Quelle doit être la portée territoriale du droit au déréférencement ? Considérant qu’il n’est pas en situation de pouvoir répondre à cette question, le Conseil d’État vient de renvoyer mercredi 19 juillet le dossier devant la Cour de justice de l’Union européenne afin d’obtenir des éclaircissements juridiques sur la manière d’interpréter — et donc d’appliquer — le droit de l’Union européenne.
La plus haute juridiction de l’ordre administratif français s’interroge en particulier sur l’étendue de l’application d’une demande de déréférencement, car le « droit à l’oubli » qui a été consacré à la suite du très remarqué arrêt de la Cour de justice de l’Union européenne « pose une difficulté sérieuse d’interprétation ». Faut-il, en résumé, le limiter à un pays, celui de la demande, ou l’appliquer partout ?
Ainsi, doit-elle être « opérée sur l’ensemble des extensions nationales du moteur de recherche, de telle sorte que les liens litigieux n’apparaissent plus quel que soit le lieu à partir duquel cette recherche est lancée, y compris hors du champ d’application territorial du droit de l’Union européenne » ? Et si cette question trouve une réponse négative, le Conseil d’État a besoin d’un deuxième éclairage :
Faut-il appliquer le déréférencement seulement sur les résultats affichés à partir d’une recherche sur le nom de domaine correspondant à l’État où la demande est réputée avoir été effectuée, par exemple en France, ou doit-il l’être également sur la totalité des extensions nationales des États membres de l’Union européenne du moteur de recherche visé par la requête ?
Et si la Cour de justice de l’Union européenne répond encore par la négative, alors le Conseil d’État veut savoir « si l’exploitant du moteur de recherche doit, en outre, supprimer par la technique du « géo-blocage » les liens litigieux affichés à la suite d’une recherche effectuée depuis une adresse IP réputée située dans l’État où la demande a été faite ou dans tout État membre de l’Union européenne ».
Pour respecter la décision de la Cour de justice de l’Union européenne, Google propose depuis 2014 aux internautes européens un formulaire qui leur permet de faire jouer le droit au déréférencement — concrètement, ce droit aboutit à masquer dans les résultats d’un moteur de recherche les liens qui les concernent, lorsque la requête porte exclusivement sur leur nom.
Google en première ligne
Vu le poids que pèse Google sur le Vieux Continent dans le marché de la recherche en ligne, c’est surtout lui, et de très loin, qui est le premier concerné par les effets de l’arrêt de la Cour de justice (à son grand regret). Il faut toutefois savoir que toutes les demandes ne sont pas approuvées par Google : la société américaine examine au cas par cas les requêtes en fonction de divers critères.

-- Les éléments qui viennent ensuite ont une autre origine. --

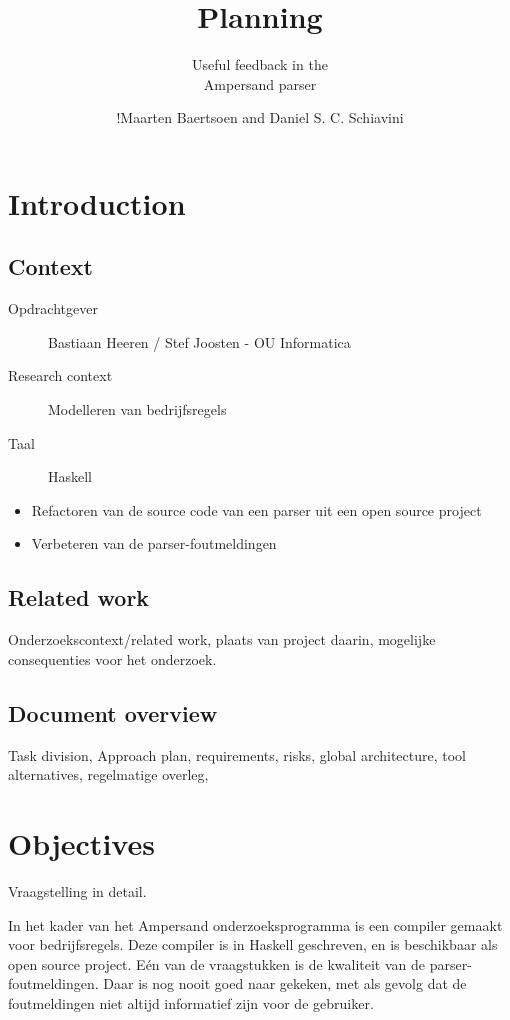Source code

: \documentclass[a4paper,12pt,abstracton,titlepage]{scrartcl}
\author{!Maarten Baertsoen and Daniel S. C. Schiavini}
\affil{Open Universiteit Nederland, faculteit Informatica \\
	T61327 - Afstudeerproject bachelor informatica}
\title{Planning}
\subtitle{Useful feedback in the\\ Ampersand parser}
\begin{document}
\maketitle
\newpage

\tableofcontents
\clearpage

\section{Introduction}
\subsection{Context}
\begin{description}
\item [Opdrachtgever] Bastiaan Heeren / Stef Joosten - OU Informatica
\item [Research context] Modelleren van bedrijfsregels
\item [Taal] Haskell
\end{description}

\begin{itemize}
\item Refactoren van de source code van een parser uit een open source project 
\item Verbeteren van de parser-foutmeldingen
\end{itemize}

\subsection{Related work}
Onderzoekscontext/related work, plaats van project daarin, mogelijke consequenties voor het onderzoek.

\subsection{Document overview}
\lipsum[1]

Task division, Approach plan, requirements, risks, global architecture, tool alternatives,
regelmatige overleg,


\newpage
\section{Objectives}
Vraagstelling in detail.

In het kader van het Ampersand onderzoeksprogramma is een compiler gemaakt voor bedrijfsregels. Deze compiler is in Haskell geschreven, en is beschikbaar als open source project. Eén van de vraagstukken is de kwaliteit van de parser-foutmeldingen. Daar is nog nooit goed naar gekeken, met als gevolg dat de foutmeldingen niet altijd informatief zijn voor de gebruiker.
\end{document}
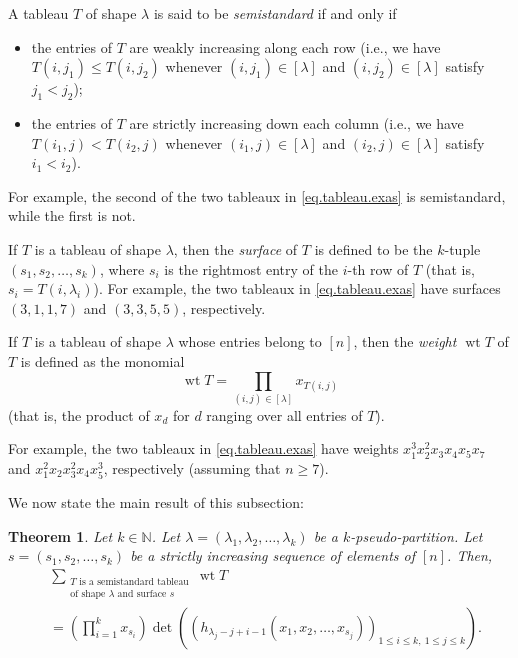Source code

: \documentclass[reqno]{amsart}
\newcommand{\0}{\phantom{c}}
\let\sumnonlimits\sum
\let\prodnonlimits\prod
\renewcommand{\sum}{\sumnonlimits\limits}
\renewcommand{\prod}{\prodnonlimits\limits}
\newcommand{\defn}[1]{{\color{darkred}\emph{#1}}} %
\theoremstyle{plain}
\newtheorem{thm}{Theorem}[section]
\theoremstyle{definition}
\numberwithin{equation}{section}
\begin{document}
A tableau $T$ of shape $\lambda$ is said to be \defn{semistandard} if and only if

\begin{itemize}
\item the entries of $T$ are weakly increasing along each row (i.e., we have
$T\left(  i,j_{1}\right)  \leq T\left(  i,j_{2}\right)  $ whenever $\left(
i,j_{1}\right)  \in\left[  \lambda\right]  $ and $\left(  i,j_{2}\right)
\in\left[  \lambda\right]  $ satisfy $j_{1}<j_{2}$);

\item the entries of $T$ are strictly increasing down each column (i.e., we
have $T\left(  i_{1},j\right)  <T\left(  i_{2},j\right)  $ whenever $\left(
i_{1},j\right)  \in\left[  \lambda\right]  $ and $\left(  i_{2},j\right)
\in\left[  \lambda\right]  $ satisfy $i_{1}<i_{2}$).
\end{itemize}

For example, the second of the two tableaux in \eqref{eq.tableau.exas} is
semistandard, while the first is not.

If $T$ is a tableau of shape $\lambda$, then the \defn{surface} of $T$ is
defined to be the $k$-tuple $\left(  s_{1},s_{2},\ldots,s_{k}\right)  $, where
$s_{i}$ is the rightmost entry of the $i$-th row of $T$ (that is,
$s_{i}=T\left(  i,\lambda_{i}\right)  $). For example, the two tableaux in
\eqref{eq.tableau.exas} have surfaces $\left(  3,1,1,7\right)  $ and $\left(
3,3,5,5\right)  $, respectively.

If $T$ is a tableau of shape $\lambda$ whose entries belong to $\left[
n\right]  $, then the \defn{weight $\operatorname{wt} T$} of $T$ is defined as
the monomial%
\[
\operatorname*{wt}T=\prod_{\left(  i,j\right)  \in\left[  \lambda\right]
}x_{T\left(  i,j\right)  }%
\]
(that is, the product of $x_{d}$ for $d$ ranging over all entries of $T$).

For example, the two tableaux in \eqref{eq.tableau.exas} have weights
$x_{1}^{3}x_{2}^{2}x_{3}x_{4}x_{5}x_{7}$ and $x_{1}^{2}x_{2}x_{3}^{2}%
x_{4}x_{5}^{3}$, respectively (assuming that $n\geq7$).

We now state the main result of this subsection:

\begin{thm}
\label{thm.tableau.jt}Let $k\in\mathbb{N}$. Let $\lambda=\left(  \lambda
_{1},\lambda_{2},\ldots,\lambda_{k}\right)  $ be a $k$-pseudo-partition. Let
$s=\left(  s_{1},s_{2},\ldots,s_{k}\right)  $ be a strictly increasing
sequence of elements of $\left[  n\right]  $. Then,%
\begin{align*}
&  \sum_{\substack{T\text{ is a semistandard tableau}\\\text{of shape }%
\lambda\text{ and surface }s}}\operatorname*{wt}T\\
&  =\left(  \prod_{i=1}^{k}x_{s_{i}}\right)  \det\left(  \left(
h_{\lambda_{j}-j+i-1}\left(  x_{1},x_{2},\ldots,x_{s_{j}}\right)  \right)
_{1\leq i\leq k,\ 1\leq j\leq k}\right)  .
\end{align*}

\end{thm}
\end{document}
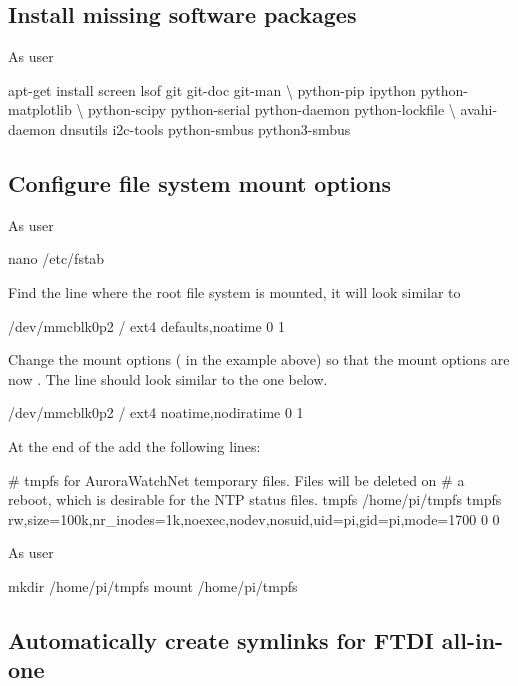 \subsection{Install missing software packages}
As user \rootUser
\begin{Cmd}
apt-get install screen lsof git git-doc git-man \textbackslash
    python-pip ipython python-matplotlib \textbackslash
    python-scipy python-serial python-daemon python-lockfile \textbackslash
    avahi-daemon dnsutils i2c-tools python-smbus python3-smbus
\end{Cmd}

\subsection{Configure file system mount options}

As user \rootUser
\begin{Cmd}
nano /etc/fstab  
\end{Cmd}

Find the line where the root file system is mounted, it will look
similar to
\begin{Cmd}
/dev/mmcblk0p2  /               ext4    defaults,noatime  0       1
\end{Cmd}
Change the mount options ( in the example
above) so that the mount options are now
. The line should look similar to the one
below.
\begin{Cmd}
/dev/mmcblk0p2  /               ext4    noatime,nodiratime  0       1
\end{Cmd}

At the end of the  add the following lines:
\begin{Cmd}[fontsize=\relsize{-2.5}]
# tmpfs for AuroraWatchNet temporary files. Files will be deleted on 
# a reboot, which is desirable for the NTP status files.
tmpfs  /home/pi/tmpfs  tmpfs  rw,size=100k,nr_inodes=1k,noexec,nodev,nosuid,uid=pi,gid=pi,mode=1700  0  0
\end{Cmd}

As user \rootUser
\begin{Cmd}
mkdir /home/pi/tmpfs
mount /home/pi/tmpfs
\end{Cmd}

\subsection{Automatically create symlinks for FTDI all-in-one}

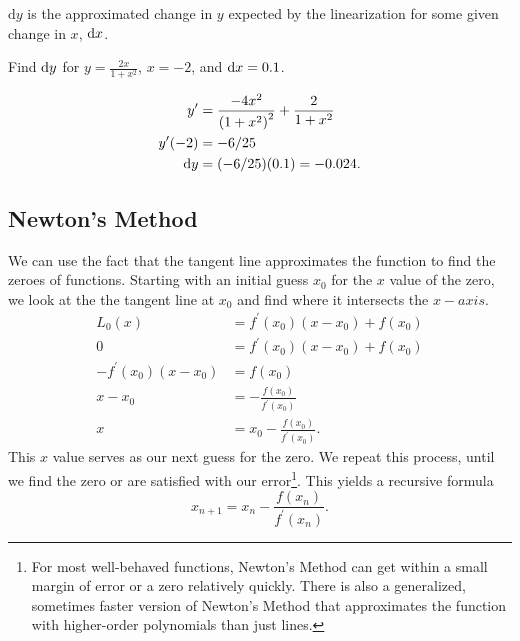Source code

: $\mathrm{d}y$ is the approximated change in $y$ expected by the linearization for some given change in $x$, $\mathrm{d} x$.

\begin{example}
	Find $\mathrm{d} y$ for $y=\frac{2x}{1+x^2}$, $x=-2$, and $\mathrm{d} x = 0.1$.
\end{example}
\begin{answer}
	\begin{align*}
		y^\prime &= \frac{-4x^2}{\left(1+x^2\right)^2} + \frac{2}{1+x^2} \\
		y^\prime(-2) &= -6/25 \\
		\mathrm{d} y &= (-6/25)(0.1) = -0.024.
	\end{align*}
\end{answer}

\subsection{Newton's Method}
We can use the fact that the tangent line approximates the function to find the zeroes of functions.
Starting with an initial guess $x_0$ for the $x$ value of the zero, we look at the the tangent line at $x_0$ and find where it intersects the $x-axis$.
\begin{align*}
	L_0(x) &= f^\prime(x_0)(x - x_0) + f(x_0) \\
	0 &= f^\prime(x_0)(x - x_0) + f(x_0) \\
	-f^\prime(x_0)(x - x_0) &= f(x_0) \\
	x - x_0 &= -\frac{f(x_0)}{f^\prime(x_0)} \\
	x &= x_0 - \frac{f(x_0)}{f^\prime(x_0)}.
\end{align*}
This $x$ value serves as our next guess for the zero.
We repeat this process, until we find the zero or are satisfied with our error\footnote{For most well-behaved functions, Newton's Method can get within a small margin of error or a zero relatively quickly. There is also a generalized, sometimes faster version of Newton's Method that approximates the function with higher-order polynomials than just lines.}.
This yields a recursive formula
\begin{equation*}
	x_{n+1} = x_n - \frac{f(x_n)}{f^\prime(x_n)}.
\end{equation*}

Les demandes peuvent être en effet rejetées si elles ne respectent pas les formalités requises (prouver son identité, par exemple) ou si elles sont jugées incompatibles avec l’intérêt du public à connaître l’information référencée. Si une demande est approuvée, le lien est retiré et une mention apparaît en bas d’une page de résultats fournie par Google à chaque fois qu’un usager effectue une recherche sur un individu.
Certains résultats peuvent avoir été supprimés conformément à la loi européenne sur la protection des données
Rappelons qu’au printemps 2016, Google s’est vu infliger une amende de 100 000 euros (ce qui est insignifiant pour une telle entreprise) par la Commission nationale de l’informatique et des libertés (Cnil) au motif que la firme de Mountain View n’a pas correctement appliqué le droit au déréférencement reconnu par la Cour de justice de l’Union européenne.
Pour la Cnil, il faut que ce droit s’appliquer au niveau mondial : donc en plus d’un nettoyage dans la version française du moteur de recherche (Google.fr), il faut que le groupe fasse de même pour toutes les déclinaisons nationales de son service (Google.de pour l’Allemagne, Google.co.jp pour le Japon, etc). L’entreprise américaine conteste évidemment la position de la Cnil et a fait appel de la décision devant le Conseil d’État.